Writing changed the physics of transmission. Knowledge could outlive its creator. But scrolls were expensive, copying slow, and most humans would never see one.

The printing press changed the economics. A discovery in Florence could reach London within months, not generations. But even then, finding what existed required catalogs, indexes, intermediaries who knew where to look.

Each transition demanded new infrastructure. Not just the technology of production—writing, printing, networking—but the technology of arrival: catalogs, citations, search.

The same pattern played out in software within living memory. Before version control, programmers shared code through email attachments and FTP servers. Merging changes was agony. Finding useful code meant knowing someone who had it. Then CVS, then Subversion, then Git—each transition built infrastructure that made collaboration possible at greater scale. The technology of production (writing code) advanced steadily. The technology of arrival (finding, sharing, building on others’ work) required deliberate construction. It did not emerge on its own.

We are at another such transition. AI can generate hypotheses, drafts, and synthesized claims at a scale no previous tool could. The question is whether what it generates will arrive—whether it will be structured for navigation, traceable to evidence, correctable when wrong.

The technology of production is advancing. The technology of arrival has not.

Isaac Newton wrote to Robert Hooke in 1676: “If I have seen further, it is by standing on the shoulders of giants.”

The metaphor has survived a thousand years because it names something true. The question is whether the giants can still lift the dwarfs—whether the structure exists to make the lifting possible.
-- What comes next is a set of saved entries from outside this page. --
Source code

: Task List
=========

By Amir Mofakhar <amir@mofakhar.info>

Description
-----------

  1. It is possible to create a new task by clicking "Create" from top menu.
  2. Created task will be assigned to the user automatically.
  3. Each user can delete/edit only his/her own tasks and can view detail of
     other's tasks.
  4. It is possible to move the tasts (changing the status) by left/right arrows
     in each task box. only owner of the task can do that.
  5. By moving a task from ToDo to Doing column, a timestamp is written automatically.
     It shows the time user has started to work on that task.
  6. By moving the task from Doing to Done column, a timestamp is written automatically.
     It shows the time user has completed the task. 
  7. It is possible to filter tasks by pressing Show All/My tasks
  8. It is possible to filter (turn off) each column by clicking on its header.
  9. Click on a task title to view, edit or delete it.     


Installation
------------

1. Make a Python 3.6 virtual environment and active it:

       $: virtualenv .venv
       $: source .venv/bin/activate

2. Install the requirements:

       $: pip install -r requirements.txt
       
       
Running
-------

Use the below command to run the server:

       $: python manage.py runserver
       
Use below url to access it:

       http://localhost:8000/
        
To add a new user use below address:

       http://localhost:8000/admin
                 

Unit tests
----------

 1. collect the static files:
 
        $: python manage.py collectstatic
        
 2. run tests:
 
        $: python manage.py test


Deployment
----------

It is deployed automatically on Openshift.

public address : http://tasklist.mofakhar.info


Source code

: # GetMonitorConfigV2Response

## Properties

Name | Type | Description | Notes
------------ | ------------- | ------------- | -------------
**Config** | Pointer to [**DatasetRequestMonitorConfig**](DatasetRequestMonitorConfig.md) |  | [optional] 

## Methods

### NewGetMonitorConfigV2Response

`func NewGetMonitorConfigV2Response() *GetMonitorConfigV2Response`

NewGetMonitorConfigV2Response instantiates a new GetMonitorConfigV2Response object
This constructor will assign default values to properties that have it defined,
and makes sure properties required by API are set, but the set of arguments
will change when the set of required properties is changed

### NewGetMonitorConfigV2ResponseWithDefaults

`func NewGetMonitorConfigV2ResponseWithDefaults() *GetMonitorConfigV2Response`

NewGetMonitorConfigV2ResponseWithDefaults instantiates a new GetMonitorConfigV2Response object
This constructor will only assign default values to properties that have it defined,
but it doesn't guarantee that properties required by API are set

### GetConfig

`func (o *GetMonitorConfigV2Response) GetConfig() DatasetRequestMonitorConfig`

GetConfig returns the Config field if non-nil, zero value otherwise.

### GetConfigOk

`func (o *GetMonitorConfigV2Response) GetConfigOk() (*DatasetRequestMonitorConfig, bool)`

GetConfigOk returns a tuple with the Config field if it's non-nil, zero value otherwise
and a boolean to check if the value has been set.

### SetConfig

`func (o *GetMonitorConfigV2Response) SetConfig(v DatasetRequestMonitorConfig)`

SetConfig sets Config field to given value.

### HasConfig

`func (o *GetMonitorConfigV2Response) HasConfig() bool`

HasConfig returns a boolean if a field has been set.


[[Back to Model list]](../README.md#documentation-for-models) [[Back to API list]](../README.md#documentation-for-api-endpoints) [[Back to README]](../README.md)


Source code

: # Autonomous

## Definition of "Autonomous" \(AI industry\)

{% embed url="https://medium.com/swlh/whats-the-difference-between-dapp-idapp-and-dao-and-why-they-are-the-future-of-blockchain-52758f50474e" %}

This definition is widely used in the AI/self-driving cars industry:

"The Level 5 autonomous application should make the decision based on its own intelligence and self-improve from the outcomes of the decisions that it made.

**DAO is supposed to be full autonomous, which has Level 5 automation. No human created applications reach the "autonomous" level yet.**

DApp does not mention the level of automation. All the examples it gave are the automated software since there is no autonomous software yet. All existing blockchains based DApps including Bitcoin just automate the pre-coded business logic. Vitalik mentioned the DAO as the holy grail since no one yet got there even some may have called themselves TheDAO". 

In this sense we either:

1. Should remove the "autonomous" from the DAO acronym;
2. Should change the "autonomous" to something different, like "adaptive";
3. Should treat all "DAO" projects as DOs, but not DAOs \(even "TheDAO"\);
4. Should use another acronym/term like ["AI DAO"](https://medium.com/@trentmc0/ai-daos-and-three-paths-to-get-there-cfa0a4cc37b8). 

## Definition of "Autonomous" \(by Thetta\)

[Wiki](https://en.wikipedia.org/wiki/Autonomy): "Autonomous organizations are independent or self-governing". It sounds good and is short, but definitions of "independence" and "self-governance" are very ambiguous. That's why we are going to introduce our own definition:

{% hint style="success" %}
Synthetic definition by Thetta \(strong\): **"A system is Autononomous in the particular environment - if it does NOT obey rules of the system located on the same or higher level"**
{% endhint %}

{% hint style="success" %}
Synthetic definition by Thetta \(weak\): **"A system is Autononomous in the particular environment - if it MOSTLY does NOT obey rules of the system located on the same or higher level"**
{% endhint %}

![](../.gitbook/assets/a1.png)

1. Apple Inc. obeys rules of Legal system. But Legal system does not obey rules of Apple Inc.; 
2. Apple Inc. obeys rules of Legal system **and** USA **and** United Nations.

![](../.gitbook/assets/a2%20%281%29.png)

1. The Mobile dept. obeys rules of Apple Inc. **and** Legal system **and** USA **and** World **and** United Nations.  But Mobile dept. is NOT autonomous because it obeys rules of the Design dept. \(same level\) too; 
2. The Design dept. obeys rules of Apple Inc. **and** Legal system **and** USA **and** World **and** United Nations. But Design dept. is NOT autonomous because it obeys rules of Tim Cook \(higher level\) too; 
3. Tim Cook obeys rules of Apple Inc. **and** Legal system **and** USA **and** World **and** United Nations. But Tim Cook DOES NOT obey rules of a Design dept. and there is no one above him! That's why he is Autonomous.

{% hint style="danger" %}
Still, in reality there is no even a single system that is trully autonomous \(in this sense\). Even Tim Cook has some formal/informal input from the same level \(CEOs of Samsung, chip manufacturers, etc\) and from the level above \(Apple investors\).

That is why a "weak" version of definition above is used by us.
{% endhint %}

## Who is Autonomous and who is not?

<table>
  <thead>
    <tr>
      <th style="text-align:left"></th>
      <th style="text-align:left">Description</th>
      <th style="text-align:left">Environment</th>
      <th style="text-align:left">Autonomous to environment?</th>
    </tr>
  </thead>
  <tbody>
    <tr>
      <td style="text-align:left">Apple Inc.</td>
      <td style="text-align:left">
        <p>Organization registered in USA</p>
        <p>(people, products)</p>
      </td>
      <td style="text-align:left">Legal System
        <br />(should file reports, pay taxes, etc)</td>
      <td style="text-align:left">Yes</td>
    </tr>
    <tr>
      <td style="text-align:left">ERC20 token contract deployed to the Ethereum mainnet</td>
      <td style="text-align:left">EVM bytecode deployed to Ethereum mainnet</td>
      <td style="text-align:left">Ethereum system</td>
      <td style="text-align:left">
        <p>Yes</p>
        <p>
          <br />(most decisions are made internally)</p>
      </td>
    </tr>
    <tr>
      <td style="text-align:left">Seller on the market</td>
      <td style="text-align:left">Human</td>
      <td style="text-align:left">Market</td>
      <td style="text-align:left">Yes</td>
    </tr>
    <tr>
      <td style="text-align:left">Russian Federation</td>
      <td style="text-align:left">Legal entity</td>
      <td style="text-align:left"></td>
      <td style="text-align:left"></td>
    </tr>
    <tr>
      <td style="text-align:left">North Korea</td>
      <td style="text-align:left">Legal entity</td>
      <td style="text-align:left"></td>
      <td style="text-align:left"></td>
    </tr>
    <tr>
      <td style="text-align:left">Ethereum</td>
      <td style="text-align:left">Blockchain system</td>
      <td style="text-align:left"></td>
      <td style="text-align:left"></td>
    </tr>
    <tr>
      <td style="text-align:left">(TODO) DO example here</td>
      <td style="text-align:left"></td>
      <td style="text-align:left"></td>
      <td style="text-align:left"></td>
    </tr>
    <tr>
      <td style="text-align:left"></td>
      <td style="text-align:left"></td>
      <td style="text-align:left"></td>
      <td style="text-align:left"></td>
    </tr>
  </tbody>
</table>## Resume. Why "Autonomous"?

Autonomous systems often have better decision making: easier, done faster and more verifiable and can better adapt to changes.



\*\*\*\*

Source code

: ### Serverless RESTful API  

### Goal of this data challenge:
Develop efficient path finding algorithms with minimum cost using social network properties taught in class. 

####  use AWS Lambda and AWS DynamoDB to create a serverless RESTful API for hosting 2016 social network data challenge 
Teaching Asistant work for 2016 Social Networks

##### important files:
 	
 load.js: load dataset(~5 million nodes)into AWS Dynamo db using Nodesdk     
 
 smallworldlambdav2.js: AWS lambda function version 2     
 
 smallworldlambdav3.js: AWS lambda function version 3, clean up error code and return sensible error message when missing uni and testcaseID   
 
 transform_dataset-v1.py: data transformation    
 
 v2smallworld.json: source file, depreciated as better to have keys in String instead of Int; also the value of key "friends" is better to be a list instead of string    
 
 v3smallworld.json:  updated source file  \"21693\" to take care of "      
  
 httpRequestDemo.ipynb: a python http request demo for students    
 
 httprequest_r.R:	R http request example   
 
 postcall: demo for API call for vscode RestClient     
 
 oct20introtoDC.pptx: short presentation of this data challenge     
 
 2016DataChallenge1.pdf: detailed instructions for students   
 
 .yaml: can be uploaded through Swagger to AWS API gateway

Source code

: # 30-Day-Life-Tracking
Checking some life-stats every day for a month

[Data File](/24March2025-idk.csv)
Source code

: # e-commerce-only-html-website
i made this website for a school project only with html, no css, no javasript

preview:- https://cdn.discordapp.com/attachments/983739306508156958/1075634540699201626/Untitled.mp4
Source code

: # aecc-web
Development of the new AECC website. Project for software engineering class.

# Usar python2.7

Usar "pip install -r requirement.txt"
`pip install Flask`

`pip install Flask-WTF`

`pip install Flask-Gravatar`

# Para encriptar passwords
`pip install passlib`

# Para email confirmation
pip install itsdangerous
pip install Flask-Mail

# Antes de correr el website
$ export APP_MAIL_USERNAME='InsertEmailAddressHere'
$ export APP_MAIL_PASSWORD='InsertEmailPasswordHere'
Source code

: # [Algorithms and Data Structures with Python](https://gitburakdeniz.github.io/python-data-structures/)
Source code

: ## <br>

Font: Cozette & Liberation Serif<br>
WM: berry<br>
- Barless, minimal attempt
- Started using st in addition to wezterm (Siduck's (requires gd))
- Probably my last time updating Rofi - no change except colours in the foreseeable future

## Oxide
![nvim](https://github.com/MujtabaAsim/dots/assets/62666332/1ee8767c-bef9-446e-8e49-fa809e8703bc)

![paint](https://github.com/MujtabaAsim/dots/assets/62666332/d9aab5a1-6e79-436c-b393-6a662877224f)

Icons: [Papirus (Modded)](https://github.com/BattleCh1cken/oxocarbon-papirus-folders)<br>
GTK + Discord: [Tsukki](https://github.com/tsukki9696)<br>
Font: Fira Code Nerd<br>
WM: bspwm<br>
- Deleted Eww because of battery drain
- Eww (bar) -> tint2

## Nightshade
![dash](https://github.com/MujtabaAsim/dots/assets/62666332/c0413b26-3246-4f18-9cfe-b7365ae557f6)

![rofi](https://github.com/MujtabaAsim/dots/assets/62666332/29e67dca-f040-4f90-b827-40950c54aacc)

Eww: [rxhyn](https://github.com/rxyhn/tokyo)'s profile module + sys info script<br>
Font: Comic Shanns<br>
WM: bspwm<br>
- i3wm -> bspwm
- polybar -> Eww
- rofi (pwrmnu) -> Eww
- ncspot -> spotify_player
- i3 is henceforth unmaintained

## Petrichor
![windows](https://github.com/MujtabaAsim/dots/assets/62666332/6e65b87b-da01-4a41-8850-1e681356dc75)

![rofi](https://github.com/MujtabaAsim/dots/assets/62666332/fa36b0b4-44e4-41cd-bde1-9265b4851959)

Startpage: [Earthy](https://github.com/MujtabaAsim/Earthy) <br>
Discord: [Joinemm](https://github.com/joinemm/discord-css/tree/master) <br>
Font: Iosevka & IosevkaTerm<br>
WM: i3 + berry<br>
For most of history, the answer was no. The giants lifted a few, and the rest never knew they existed.

Twenty-two centuries later, Vannevar Bush imagined the same role for a new age: “There is a new profession of trail blazers, those who find delight in the task of establishing useful trails through the enormous mass of the common record.” The tools have changed. The need has not.

When the library fell, we lost the scrolls and the structure that made them findable. Light and constellations together, gone.

The Library of Alexandria was not destroyed in a single fire—it declined over centuries, through neglect and conflict. But we retell the story as sudden loss because that is how knowledge feels when it vanishes.

We repeat that loss every day—not through flames, but through fragmentation. Knowledge sits in journals no one reads, indexed by keywords no one searches, cited by papers no one will find. We are not losing knowledge to fire. We are losing it to fog.

Jorge Luis Borges imagined a Library of Babel —infinite hexagonal galleries containing every possible book, every possible combination of letters. The librarians despaired. In theory, the library contained all knowledge; in practice, finding anything meaningful was impossible. Borges meant it as metaphor. We have made it real. PubMed alone contains over 37 million articles. The content is there—but the structure that would make it findable is not.

The warning is old: accumulation outpaces understanding when the map doesn’t keep up.

Isaac Asimov observed that “science gathers knowledge faster than society gathers wisdom.” He was writing in 1988. The problem has only accelerated.

In 1609, Galileo pointed a telescope at the night sky and discovered the moons of Jupiter. But discovery was not accident. He could only find what he found because he knew where to look.

The constellations gave him that knowledge. They told him where familiar objects were—the known planets, the predictable stars. The gaps between told him where to search. When he saw points of light near Jupiter that moved night after night, he recognized them as anomalies precisely because the structure of the sky made anomalies visible.

This is what infrastructure does. It doesn’t make discoveries for you. It makes discoveries findable. It tells you where the known ends and the unknown begins. Without the constellation, Galileo would have been staring at chaos—thousands of points of light, no way to know which ones mattered.

We have built the telescope. We have not built the constellation.

The modern crisis

Galileo had his constellations. We have lost ours.

The modern archive is larger than anything the ancients could have imagined—millions of papers, petabytes of data, the accumulated knowledge of every researcher who ever published. But size without structure is not progress. It is the Library of Babel rebuilt in silicon.

A physician faces a patient with an unusual variant. Somewhere in the literature—she is almost certain—there is a study on this mutation. A case report. A Phase I trial. A mechanistic paper from a lab she will never find.

She searches. Thousands of results, most tangential, many paywalled, none organized by the question she is actually asking. After an hour, she makes her decision based on guidelines written before the variant was characterized.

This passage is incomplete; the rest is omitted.